Packaging News
Smurfit Kappa hit with £9k fine for worker injury
Packaging and recycling company Smurfit Kappa has been ordered to pay £9,204 after an employee broke his ribs when he was forced onto a metal conveyor belt by a reversing van.
The incident, which happened at the company’s Preston plant in September 2009, saw the 60-year-old unnamed member of staff injured while he was pushing waste cardboard onto a conveyor belt.
The company, which has its head office in Liverpool, was found guilty of breaching Regulation 17 of the Workplace (Health, Safety and Welfare) Regulations 1992 because it failed to allow pedestrians and vehicles to work or move safely.
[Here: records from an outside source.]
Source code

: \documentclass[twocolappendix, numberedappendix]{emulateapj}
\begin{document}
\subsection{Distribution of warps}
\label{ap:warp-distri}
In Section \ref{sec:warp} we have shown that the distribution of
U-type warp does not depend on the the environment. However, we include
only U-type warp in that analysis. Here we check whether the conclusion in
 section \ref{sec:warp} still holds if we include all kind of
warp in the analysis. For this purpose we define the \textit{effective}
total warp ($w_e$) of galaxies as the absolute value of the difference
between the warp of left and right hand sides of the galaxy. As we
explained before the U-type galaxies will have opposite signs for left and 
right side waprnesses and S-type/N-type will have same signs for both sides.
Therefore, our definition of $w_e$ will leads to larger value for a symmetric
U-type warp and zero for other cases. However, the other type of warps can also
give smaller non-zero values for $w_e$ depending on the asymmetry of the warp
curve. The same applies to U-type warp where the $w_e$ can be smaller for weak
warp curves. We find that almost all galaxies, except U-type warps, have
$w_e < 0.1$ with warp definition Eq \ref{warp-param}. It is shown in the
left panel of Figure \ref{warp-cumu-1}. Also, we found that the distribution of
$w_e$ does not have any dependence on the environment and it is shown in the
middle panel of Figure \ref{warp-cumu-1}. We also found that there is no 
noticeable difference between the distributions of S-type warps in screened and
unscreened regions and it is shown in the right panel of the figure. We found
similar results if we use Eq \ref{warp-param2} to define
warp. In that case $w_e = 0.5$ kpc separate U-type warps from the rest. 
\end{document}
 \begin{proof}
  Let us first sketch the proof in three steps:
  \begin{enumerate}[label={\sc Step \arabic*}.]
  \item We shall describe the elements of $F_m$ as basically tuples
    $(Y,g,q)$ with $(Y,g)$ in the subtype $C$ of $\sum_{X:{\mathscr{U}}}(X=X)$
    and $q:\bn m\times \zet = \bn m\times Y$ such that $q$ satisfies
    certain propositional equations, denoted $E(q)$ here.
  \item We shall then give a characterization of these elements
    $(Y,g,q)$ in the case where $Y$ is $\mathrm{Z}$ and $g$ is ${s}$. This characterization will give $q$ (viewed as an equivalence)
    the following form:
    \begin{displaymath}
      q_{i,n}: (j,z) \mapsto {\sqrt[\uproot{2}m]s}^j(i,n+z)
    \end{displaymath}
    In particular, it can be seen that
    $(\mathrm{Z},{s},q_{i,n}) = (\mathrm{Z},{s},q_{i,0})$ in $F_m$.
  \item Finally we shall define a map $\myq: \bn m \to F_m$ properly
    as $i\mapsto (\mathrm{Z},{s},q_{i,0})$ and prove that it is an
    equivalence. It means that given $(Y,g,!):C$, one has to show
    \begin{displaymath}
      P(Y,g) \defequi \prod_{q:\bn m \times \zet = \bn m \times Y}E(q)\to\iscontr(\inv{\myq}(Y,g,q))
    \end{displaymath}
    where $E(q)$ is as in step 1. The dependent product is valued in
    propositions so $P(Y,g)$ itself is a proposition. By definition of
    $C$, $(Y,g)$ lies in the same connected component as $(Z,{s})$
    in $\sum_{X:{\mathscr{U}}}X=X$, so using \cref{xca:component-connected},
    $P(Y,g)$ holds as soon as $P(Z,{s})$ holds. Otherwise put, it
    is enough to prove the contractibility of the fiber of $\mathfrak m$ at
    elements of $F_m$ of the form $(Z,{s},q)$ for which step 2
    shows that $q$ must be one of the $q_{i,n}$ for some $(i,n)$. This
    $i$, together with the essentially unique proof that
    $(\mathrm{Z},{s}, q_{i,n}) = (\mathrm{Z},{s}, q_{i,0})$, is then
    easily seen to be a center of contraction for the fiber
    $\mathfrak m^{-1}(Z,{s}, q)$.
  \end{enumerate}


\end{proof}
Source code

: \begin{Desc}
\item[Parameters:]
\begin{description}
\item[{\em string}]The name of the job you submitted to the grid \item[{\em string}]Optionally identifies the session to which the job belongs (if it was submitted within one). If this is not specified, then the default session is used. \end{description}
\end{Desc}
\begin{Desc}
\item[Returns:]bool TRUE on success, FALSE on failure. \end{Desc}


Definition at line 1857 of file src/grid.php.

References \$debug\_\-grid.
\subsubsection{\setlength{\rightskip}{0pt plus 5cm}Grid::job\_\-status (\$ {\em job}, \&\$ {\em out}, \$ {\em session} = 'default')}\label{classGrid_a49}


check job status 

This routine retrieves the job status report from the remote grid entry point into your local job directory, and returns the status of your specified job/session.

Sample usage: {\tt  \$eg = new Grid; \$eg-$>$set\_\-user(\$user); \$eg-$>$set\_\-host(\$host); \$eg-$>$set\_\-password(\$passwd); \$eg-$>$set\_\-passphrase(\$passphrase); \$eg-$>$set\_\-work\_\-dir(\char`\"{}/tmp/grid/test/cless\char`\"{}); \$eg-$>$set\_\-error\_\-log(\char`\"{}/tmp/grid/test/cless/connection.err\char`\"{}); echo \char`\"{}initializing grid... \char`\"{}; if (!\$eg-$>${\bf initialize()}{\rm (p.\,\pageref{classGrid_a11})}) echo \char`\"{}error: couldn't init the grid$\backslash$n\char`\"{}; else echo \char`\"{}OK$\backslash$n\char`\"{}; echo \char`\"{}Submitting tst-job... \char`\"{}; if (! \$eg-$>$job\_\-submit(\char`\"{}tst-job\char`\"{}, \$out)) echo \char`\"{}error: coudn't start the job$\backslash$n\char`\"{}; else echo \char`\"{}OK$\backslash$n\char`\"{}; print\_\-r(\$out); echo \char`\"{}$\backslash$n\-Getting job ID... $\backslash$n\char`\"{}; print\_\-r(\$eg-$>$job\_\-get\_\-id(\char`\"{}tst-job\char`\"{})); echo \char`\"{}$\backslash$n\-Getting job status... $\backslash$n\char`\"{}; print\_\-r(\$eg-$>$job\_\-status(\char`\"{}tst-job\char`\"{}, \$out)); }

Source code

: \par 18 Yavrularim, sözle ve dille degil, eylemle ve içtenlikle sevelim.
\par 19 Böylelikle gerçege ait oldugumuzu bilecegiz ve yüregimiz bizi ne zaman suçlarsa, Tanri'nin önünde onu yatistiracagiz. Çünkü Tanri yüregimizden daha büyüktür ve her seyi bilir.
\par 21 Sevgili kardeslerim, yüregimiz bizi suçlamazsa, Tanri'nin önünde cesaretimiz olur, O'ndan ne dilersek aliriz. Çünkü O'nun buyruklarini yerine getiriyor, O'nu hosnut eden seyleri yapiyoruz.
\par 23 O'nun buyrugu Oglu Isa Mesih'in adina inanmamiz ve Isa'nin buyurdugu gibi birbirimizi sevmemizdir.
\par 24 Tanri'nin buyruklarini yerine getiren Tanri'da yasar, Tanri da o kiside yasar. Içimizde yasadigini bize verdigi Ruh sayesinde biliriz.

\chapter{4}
Preston Magistrates Court fined Smurfit Kappa £5,000 and ordered it to pay £4,204 costs on 13 October
Imran Siddiqui, the investigation inspector at the Health and Safety Executive, said: “If he (the employee) had been hit harder by the vehicle, or forced into the machine which baled the cardboard, then his injuries may have been a lot more severe.
“The company failed to control the movement of vehicles in the warehouse, despite waste materials regularly being delivered to the site. There should also have been a segregated area for pedestrians so there was no chance of anyone being injured by reversing vans.”
The company declined to comment on the incident when contacted by Packaging News.